WHAT YOU WILL DO. With nothing left out, repeat every entry exactly.

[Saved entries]
━━━━

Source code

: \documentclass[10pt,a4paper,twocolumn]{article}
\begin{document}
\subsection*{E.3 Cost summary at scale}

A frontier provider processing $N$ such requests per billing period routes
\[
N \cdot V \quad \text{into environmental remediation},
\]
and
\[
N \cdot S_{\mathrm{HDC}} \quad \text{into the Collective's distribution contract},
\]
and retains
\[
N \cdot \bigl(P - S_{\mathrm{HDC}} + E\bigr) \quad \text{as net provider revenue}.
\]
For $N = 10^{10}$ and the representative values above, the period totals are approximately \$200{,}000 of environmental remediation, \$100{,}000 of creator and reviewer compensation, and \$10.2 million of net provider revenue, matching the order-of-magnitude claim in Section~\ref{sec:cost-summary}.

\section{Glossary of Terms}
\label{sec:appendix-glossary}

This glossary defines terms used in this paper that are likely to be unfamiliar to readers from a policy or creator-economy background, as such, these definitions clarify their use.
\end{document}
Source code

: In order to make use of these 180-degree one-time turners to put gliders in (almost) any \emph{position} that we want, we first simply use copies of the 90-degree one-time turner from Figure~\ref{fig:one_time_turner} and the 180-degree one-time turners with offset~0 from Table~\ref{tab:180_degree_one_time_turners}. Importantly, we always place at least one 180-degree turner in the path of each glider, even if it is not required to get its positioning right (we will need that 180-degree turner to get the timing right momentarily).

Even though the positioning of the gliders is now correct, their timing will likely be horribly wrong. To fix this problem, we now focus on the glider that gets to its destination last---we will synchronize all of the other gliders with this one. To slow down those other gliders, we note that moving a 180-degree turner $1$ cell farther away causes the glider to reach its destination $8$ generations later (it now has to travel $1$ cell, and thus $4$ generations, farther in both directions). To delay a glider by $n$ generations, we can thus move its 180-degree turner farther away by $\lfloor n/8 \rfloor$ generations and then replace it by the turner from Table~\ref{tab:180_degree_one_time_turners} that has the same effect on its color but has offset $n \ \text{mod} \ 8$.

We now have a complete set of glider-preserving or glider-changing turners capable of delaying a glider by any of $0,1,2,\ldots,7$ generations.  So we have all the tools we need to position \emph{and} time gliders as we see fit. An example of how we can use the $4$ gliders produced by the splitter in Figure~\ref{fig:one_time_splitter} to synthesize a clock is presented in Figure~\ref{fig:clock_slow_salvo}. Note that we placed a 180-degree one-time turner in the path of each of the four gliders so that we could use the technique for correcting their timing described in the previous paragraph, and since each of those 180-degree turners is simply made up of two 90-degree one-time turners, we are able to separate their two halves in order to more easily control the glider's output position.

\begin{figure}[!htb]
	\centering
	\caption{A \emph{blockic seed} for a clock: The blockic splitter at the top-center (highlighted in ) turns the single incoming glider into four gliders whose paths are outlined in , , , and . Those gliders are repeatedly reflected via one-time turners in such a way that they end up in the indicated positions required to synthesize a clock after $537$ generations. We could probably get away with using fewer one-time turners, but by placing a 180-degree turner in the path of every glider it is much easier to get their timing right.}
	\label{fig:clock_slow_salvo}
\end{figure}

━━━━

SOLUTION TO THIS EXERCISE.
Source code

: \documentclass[10pt,a4paper,twocolumn]{article}
\begin{document}
\subsection*{E.3 Cost summary at scale}

A frontier provider processing $N$ such requests per billing period routes
\[
N \cdot V \quad \text{into environmental remediation},
\]
and
\[
N \cdot S_{\mathrm{HDC}} \quad \text{into the Collective's distribution contract},
\]
and retains
\[
N \cdot \bigl(P - S_{\mathrm{HDC}} + E\bigr) \quad \text{as net provider revenue}.
\]
For $N = 10^{10}$ and the representative values above, the period totals are approximately \$200{,}000 of environmental remediation, \$100{,}000 of creator and reviewer compensation, and \$10.2 million of net provider revenue, matching the order-of-magnitude claim in Section~\ref{sec:cost-summary}.

\section{Glossary of Terms}
\label{sec:appendix-glossary}

This glossary defines terms used in this paper that are likely to be unfamiliar to readers from a policy or creator-economy background, as such, these definitions clarify their use.
\end{document}
Source code

: In order to make use of these 180-degree one-time turners to put gliders in (almost) any \emph{position} that we want, we first simply use copies of the 90-degree one-time turner from Figure~\ref{fig:one_time_turner} and the 180-degree one-time turners with offset~0 from Table~\ref{tab:180_degree_one_time_turners}. Importantly, we always place at least one 180-degree turner in the path of each glider, even if it is not required to get its positioning right (we will need that 180-degree turner to get the timing right momentarily).

Even though the positioning of the gliders is now correct, their timing will likely be horribly wrong. To fix this problem, we now focus on the glider that gets to its destination last---we will synchronize all of the other gliders with this one. To slow down those other gliders, we note that moving a 180-degree turner $1$ cell farther away causes the glider to reach its destination $8$ generations later (it now has to travel $1$ cell, and thus $4$ generations, farther in both directions). To delay a glider by $n$ generations, we can thus move its 180-degree turner farther away by $\lfloor n/8 \rfloor$ generations and then replace it by the turner from Table~\ref{tab:180_degree_one_time_turners} that has the same effect on its color but has offset $n \ \text{mod} \ 8$.

We now have a complete set of glider-preserving or glider-changing turners capable of delaying a glider by any of $0,1,2,\ldots,7$ generations.  So we have all the tools we need to position \emph{and} time gliders as we see fit. An example of how we can use the $4$ gliders produced by the splitter in Figure~\ref{fig:one_time_splitter} to synthesize a clock is presented in Figure~\ref{fig:clock_slow_salvo}. Note that we placed a 180-degree one-time turner in the path of each of the four gliders so that we could use the technique for correcting their timing described in the previous paragraph, and since each of those 180-degree turners is simply made up of two 90-degree one-time turners, we are able to separate their two halves in order to more easily control the glider's output position.

\begin{figure}[!htb]
	\centering
	\caption{A \emph{blockic seed} for a clock: The blockic splitter at the top-center (highlighted in ) turns the single incoming glider into four gliders whose paths are outlined in , , , and . Those gliders are repeatedly reflected via one-time turners in such a way that they end up in the indicated positions required to synthesize a clock after $537$ generations. We could probably get away with using fewer one-time turners, but by placing a 180-degree turner in the path of every glider it is much easier to get their timing right.}
	\label{fig:clock_slow_salvo}
\end{figure}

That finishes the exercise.